Martel and I met for an interview in early September during the 42nd Toronto International Film Festival, where Zama had its North American premiere as part of TIFF’s “Masters” program. We alternated between English and Spanish. What follows contains material translated by myself and Peter Goldberg.
A retrospective of Lucrecia Martel’s films run April 10–15 at the Film Society of Lincoln Center; Zama opens on April 11.
I’d like to speak with you about a knotty subject, that of the Argentine character.
Ah-ha!
There is a moment in Zama in which the poised and seductive Luciana Piñares de Luenga—a Spanish national temporarily stationed in the South American backwater where much of the action takes place—says to Zama, an americano, or one born in the Americas: “Europe is best remembered by those who were never there.”
This is Argentina.
I feel like, if we were to place your films in historical chronological order, we could trace a line that goes straight from Zama to La Ciénaga, an unbroken line of people who, despite hundreds of years of geography, refuse to think of themselves as americanos. They want to think of themselves as Europeans enduring some protracted exile.
Ah, yes! At the beginning of La Ciénaga there is a picture of my grandmother in the snow. There is snow and a dog. And there is some dialogue about snow in Zama, too. There is a line between these films. You’re right.
How did your grandmother feel about snow?
She said that snow is elegant. We don’t have snow in Argentina. Not in the North, where I’m from. Snow, for us, is Europe. So snow is elegant. We want to be Europeans. For us, the middle- and upper-middle class in Argentina, the descendants of immigrants, snow is Europe. And it’s white. We have a middle- and upper-middle class that’s mostly white and a lower social class that is predominantly indigenous. It’s this that perpetuates the racism and prejudice that we haven’t been able to abandon. This attitude is not just deep but foundational: the upper classes’ inability to identify with the lower class. Which form the majority of the country.
When I saw Zama, and even before, when I read Antonio Di Benedetto’s novel, I felt the story was tapping directly into the origins of this anxiety of identity. “Am I European? Am I Latin American?” Was that something that attracted you to the book?

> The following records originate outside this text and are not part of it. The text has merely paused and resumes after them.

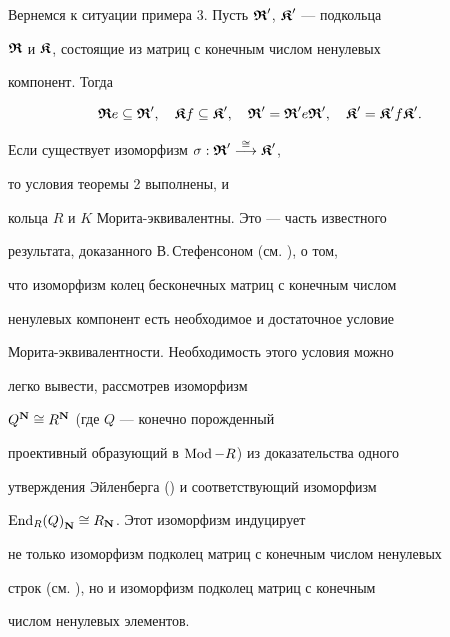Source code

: \begin{exam} Вернемся к ситуации примера 3. Пусть $\R'$, $\K'$ --- подкольца


$\R$ и $\K$, состоящие из матриц с конечным числом ненулевых


компонент. Тогда


$$


\R e \subseteq \R',\quad \K f \subseteq \K', \quad


\R'= \R' e \R',\quad \K' = \K' f \K'.


$$


Если существует изоморфизм $\s: \R' \ar{\cong}\K'$,


то условия теоремы 2 выполнены, и


кольца $R$ и $K$ Морита-эквивалентны. Это --- часть известного


результата, доказанного В.\,Стефенсоном (см. \cite{Abr}), о том,


что изоморфизм колец бесконечных матриц с конечным числом


ненулевых компонент есть необходимое и достаточное условие


Морита-эквивалентности. Необходимость этого условия можно


легко вывести, рассмотрев изоморфизм 


$Q^{\bold N} \cong R^{\bold N}$ (где $Q$ --- конечно порожденный


проективный образующий в $\Mod-R$) из доказательства одного


утверждения Эйленберга (\cite{Cam}) и соответствующий изоморфизм


${\End_R(Q)}_{\bold N} \cong R_{\bold N}$. Этот изоморфизм индуцирует


не только изоморфизм подколец матриц с конечным числом ненулевых


строк (см. \cite{Abr}), но и изоморфизм подколец матриц с конечным


числом ненулевых элементов.


\end{exam}





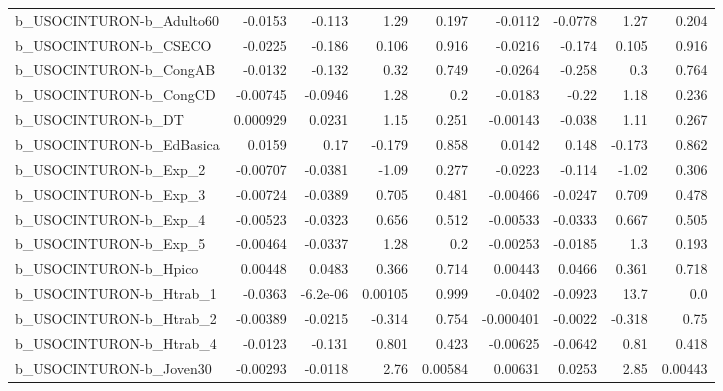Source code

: \begin{tabular}{lrrrrrrrr}
b\_USOCINTURON-b\_Adulto60   &     -0.0153 &       -0.113 &     1.29 &    0.197 &    -0.0112 &     -0.0778 &         1.27 &         0.204 \\
b\_USOCINTURON-b\_CSECO      &     -0.0225 &       -0.186 &    0.106 &    0.916 &    -0.0216 &      -0.174 &        0.105 &         0.916 \\
b\_USOCINTURON-b\_CongAB     &     -0.0132 &       -0.132 &     0.32 &    0.749 &    -0.0264 &      -0.258 &          0.3 &         0.764 \\
b\_USOCINTURON-b\_CongCD     &    -0.00745 &      -0.0946 &     1.28 &      0.2 &    -0.0183 &       -0.22 &         1.18 &         0.236 \\
b\_USOCINTURON-b\_DT         &    0.000929 &       0.0231 &     1.15 &    0.251 &   -0.00143 &      -0.038 &         1.11 &         0.267 \\
b\_USOCINTURON-b\_EdBasica   &      0.0159 &         0.17 &   -0.179 &    0.858 &     0.0142 &       0.148 &       -0.173 &         0.862 \\
b\_USOCINTURON-b\_Exp\_2      &    -0.00707 &      -0.0381 &    -1.09 &    0.277 &    -0.0223 &      -0.114 &        -1.02 &         0.306 \\
b\_USOCINTURON-b\_Exp\_3      &    -0.00724 &      -0.0389 &    0.705 &    0.481 &   -0.00466 &     -0.0247 &        0.709 &         0.478 \\
b\_USOCINTURON-b\_Exp\_4      &    -0.00523 &      -0.0323 &    0.656 &    0.512 &   -0.00533 &     -0.0333 &        0.667 &         0.505 \\
b\_USOCINTURON-b\_Exp\_5      &    -0.00464 &      -0.0337 &     1.28 &      0.2 &   -0.00253 &     -0.0185 &          1.3 &         0.193 \\
b\_USOCINTURON-b\_Hpico      &     0.00448 &       0.0483 &    0.366 &    0.714 &    0.00443 &      0.0466 &        0.361 &         0.718 \\
b\_USOCINTURON-b\_Htrab\_1    &     -0.0363 &     -6.2e-06 &  0.00105 &    0.999 &    -0.0402 &     -0.0923 &         13.7 &           0.0 \\
b\_USOCINTURON-b\_Htrab\_2    &    -0.00389 &      -0.0215 &   -0.314 &    0.754 &  -0.000401 &     -0.0022 &       -0.318 &          0.75 \\
b\_USOCINTURON-b\_Htrab\_4    &     -0.0123 &       -0.131 &    0.801 &    0.423 &   -0.00625 &     -0.0642 &         0.81 &         0.418 \\
b\_USOCINTURON-b\_Joven30    &    -0.00293 &      -0.0118 &     2.76 &  0.00584 &    0.00631 &      0.0253 &         2.85 &       0.00443 \\

\end{tabular}
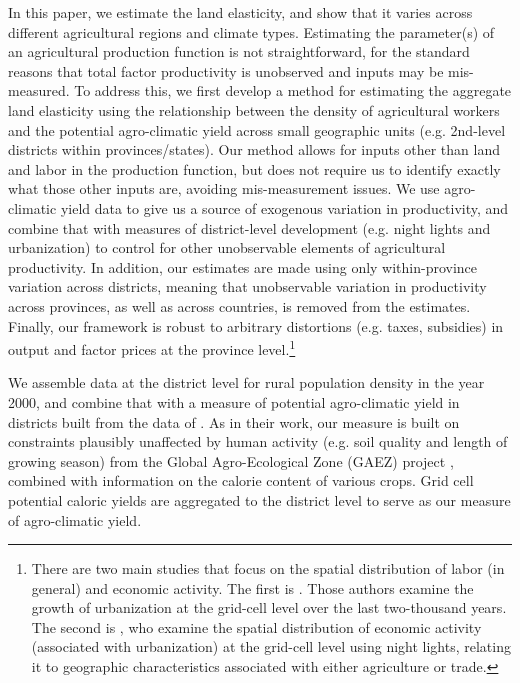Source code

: \documentclass[11pt]{article}
\begin{document}
In this paper, we estimate the land elasticity, and show that it varies across different agricultural regions and climate types. Estimating the parameter(s) of an agricultural production function is not straightforward, for the standard reasons that total factor productivity is unobserved and inputs may be mis-measured. To address this, we first develop a method for estimating the aggregate land elasticity using the relationship between the density of agricultural workers and the potential agro-climatic yield across small geographic units (e.g. 2nd-level districts within provinces/states). Our method allows for inputs other than land and labor in the production function, but does not require us to identify exactly what those other inputs are, avoiding mis-measurement issues. We use agro-climatic yield data to give us a source of exogenous variation in productivity, and combine that with measures of district-level development (e.g. night lights and urbanization) to control for other unobservable elements of agricultural productivity. In addition, our estimates are made using only within-province variation across districts, meaning that unobservable variation in productivity across provinces, as well as across countries, is removed from the estimates. Finally, our framework is robust to arbitrary distortions (e.g. taxes, subsidies) in output and factor prices at the province level.\footnote{There are two main studies that focus on the spatial distribution of labor (in general) and economic activity. The first is \citet{mfm2014}. Those authors examine the growth of urbanization at the grid-cell level over the last two-thousand years. The second is \citet{hssw2016}, who examine the spatial distribution of economic activity (associated with urbanization) at the grid-cell level using night lights, relating it to geographic characteristics associated with either agriculture or trade.} 

We assemble data at the district level for rural population density in the year 2000, and combine that with a measure of potential agro-climatic yield in districts built from the data of \citet{galorozak2016}. As in their work, our measure is built on constraints plausibly unaffected by human activity (e.g. soil quality and length of growing season) from the Global Agro-Ecological Zone (GAEZ) project \citep{gaez}, combined with information on the calorie content of various crops. Grid cell potential caloric yields are aggregated to the district level to serve as our measure of agro-climatic yield.
\end{document}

It was the main point for me. When talking to me about Zama, everybody talks about the waiting. La espera. The waiting doesn’t exist if there isn’t this question of identity. If someone doesn’t believe, they don’t hope for anything. The firmer the identity, the harder it is to satisfy that hope. So in this way, what interests me about the character of Zama is that if he surrendered his existence to his surroundings, he’d be much less dissatisfied. For me, our country is dissatisfied because it’s in Latin America when it should be in the peninsula! [Laughs] It’s like a fantasy. And this perpetually pushes us toward failure. In Argentina, identity is something that gets talked about a lot. It’s an absurd, nationalistic identity. It’s not a healthy identity. To many Argentines, the problems of indigenous people seem like anachronisms, like something that doesn’t accord with what it is to be Argentine. In Argentina there still exist very serious problems concerning ownership of the land that even after 200 years of independence have yet to be resolved. We can’t resolve them because we don’t recognize the indigenous community as our own, as what we are.
I think these ideas are expressed in Zama through the aligning of soil and flesh. We have this land that’s suffering the injuries of colonization and development, and we also have maimed feet, chopped-off hands, an ear that’s been removed, a tongue that’s unable to speak. I can’t remember if all these are in the novel or if some are things that you added.
You know, sometimes I can’t remember. There are some inventions. I think the ear of Vicuña Porto was our invention. Maybe the feet, too. Now it’s difficult to distinguish. Suppose it’s my invention—it’s a motivated invention. That is to say, when one reads a novel and enters that insanity many things that you can’t invent surge up from this intoxication. They come to me because I’m in Antonio Di Benedetto’s world.
But some of the discrepancies between the novel and the film are very interesting. For instance, all of your previous films are, of course, set in your home province of Salta. You changed Zama’s desired destination from Buenos Aires to Lerma, which is a town in Salta. Did you just want to keep one toe in Salta?
Yes! [Laughs] The period in which I developed Zama were years where I had a lot of anguish about returning to Salta. I had such a strong desire to return, but it took time to decide, and my inability to decide linked me to Zama and that’s why I changed the place where to longs to be transferred to Lerma.
Another interesting difference concerns this lover with whom Zama has a child. In the novel it specifically says that she’s a Spanish woman. In the film, she’s clearly indigenous.
That I did it because it seemed like it would be better to be more contradictory. In the novel, Zama was not capable of resolving this question of having another family but still wanting to go, but in the film it makes sense that he might have a mestizo son, as opposed to a white son, and still want to leave.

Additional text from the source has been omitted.